■ **Task**
The data below should be restated word for word, pictures omitted.

------ The data

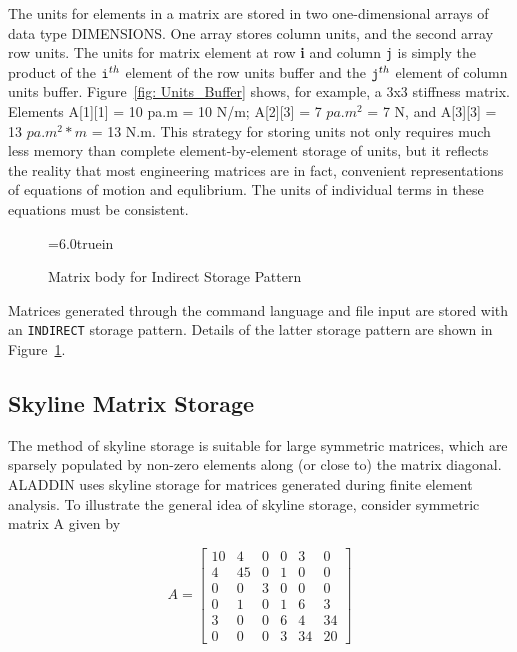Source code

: \vspace{0.15 in}
\noindent\hspace{0.5 in}
The units for elements in a matrix are stored
in two one-dimensional arrays of data type DIMENSIONS.
One array stores column units, and the second array row units.
The units for matrix element at row {\bf i} and column {\tt j}
is simply the product of the ${\tt i}^{th}$ element of the
row units buffer and the ${\tt j}^{th}$ element of column units buffer.
Figure~\ref{fig: Units_Buffer} shows, for example, a 3x3 stiffness matrix.
Elements A[1][1] = 10 pa.m = 10 N/m; A[2][3] = 7
$pa.m^2 $ = 7 N, and A[3][3] = 13 $ pa.m^2*m $ = 13 N.m.
This strategy for storing units not only requires much less
memory than complete element-by-element storage of units,
but it reflects the reality that most engineering matrices
are in fact, convenient representations of equations of motion and equlibrium.
The units of individual terms in these equations must be consistent.


\begin{figure}[h]
\vspace{0.10 in}
\epsfxsize=6.0truein
\centerline{}
\caption{Matrix body for Indirect Storage Pattern}
\label{fig: my-chapter2-fig2}
\end{figure}

\vspace{0.15 in}
\noindent\hspace{0.5 in}
Matrices generated through the command language and file input are
stored with an {\tt INDIRECT} storage pattern.
Details of the latter storage pattern are shown
in Figure~\ref{fig: my-chapter2-fig2}.

\subsection{Skyline Matrix Storage}

\vspace{0.15 in}
\noindent\hspace{0.5 in}
The method of skyline storage is suitable for large symmetric matrices,
which are sparsely populated by non-zero
elements along (or close to) the matrix diagonal.
ALADDIN uses skyline storage for matrices
generated during finite element analysis.
To illustrate the general idea of skyline storage,
consider symmetric matrix A given by

\[ A = \left [
\begin{array}{rrrrrr}
 10 &  4 & 0 & 0 &  3 &  0 \\
  4 & 45 & 0 & 1 &  0 &  0 \\
  0 &  0 & 3 & 0 &  0 &  0 \\
  0 &  1 & 0 & 1 &  6 &  3 \\
  3 &  0 & 0 & 6 &  4 & 34 \\
  0 &  0 & 0 & 3 & 34 & 20 
\end{array}
\right] \]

------------

■ **Expected answer**
Source code

: \vspace{0.15 in}
\noindent\hspace{0.5 in}
The units for elements in a matrix are stored
in two one-dimensional arrays of data type DIMENSIONS.
One array stores column units, and the second array row units.
The units for matrix element at row {\bf i} and column {\tt j}
is simply the product of the ${\tt i}^{th}$ element of the
row units buffer and the ${\tt j}^{th}$ element of column units buffer.
Figure~\ref{fig: Units_Buffer} shows, for example, a 3x3 stiffness matrix.
Elements A[1][1] = 10 pa.m = 10 N/m; A[2][3] = 7
$pa.m^2 $ = 7 N, and A[3][3] = 13 $ pa.m^2*m $ = 13 N.m.
This strategy for storing units not only requires much less
memory than complete element-by-element storage of units,
but it reflects the reality that most engineering matrices
are in fact, convenient representations of equations of motion and equlibrium.
The units of individual terms in these equations must be consistent.


\begin{figure}[h]
\vspace{0.10 in}
\epsfxsize=6.0truein
\centerline{}
\caption{Matrix body for Indirect Storage Pattern}
\label{fig: my-chapter2-fig2}
\end{figure}

\vspace{0.15 in}
\noindent\hspace{0.5 in}
Matrices generated through the command language and file input are
stored with an {\tt INDIRECT} storage pattern.
Details of the latter storage pattern are shown
in Figure~\ref{fig: my-chapter2-fig2}.

\subsection{Skyline Matrix Storage}

\vspace{0.15 in}
\noindent\hspace{0.5 in}
The method of skyline storage is suitable for large symmetric matrices,
which are sparsely populated by non-zero
elements along (or close to) the matrix diagonal.
ALADDIN uses skyline storage for matrices
generated during finite element analysis.
To illustrate the general idea of skyline storage,
consider symmetric matrix A given by

\[ A = \left [
\begin{array}{rrrrrr}
 10 &  4 & 0 & 0 &  3 &  0 \\
  4 & 45 & 0 & 1 &  0 &  0 \\
  0 &  0 & 3 & 0 &  0 &  0 \\
  0 &  1 & 0 & 1 &  6 &  3 \\
  3 &  0 & 0 & 6 &  4 & 34 \\
  0 &  0 & 0 & 3 & 34 & 20 
\end{array}
\right] \]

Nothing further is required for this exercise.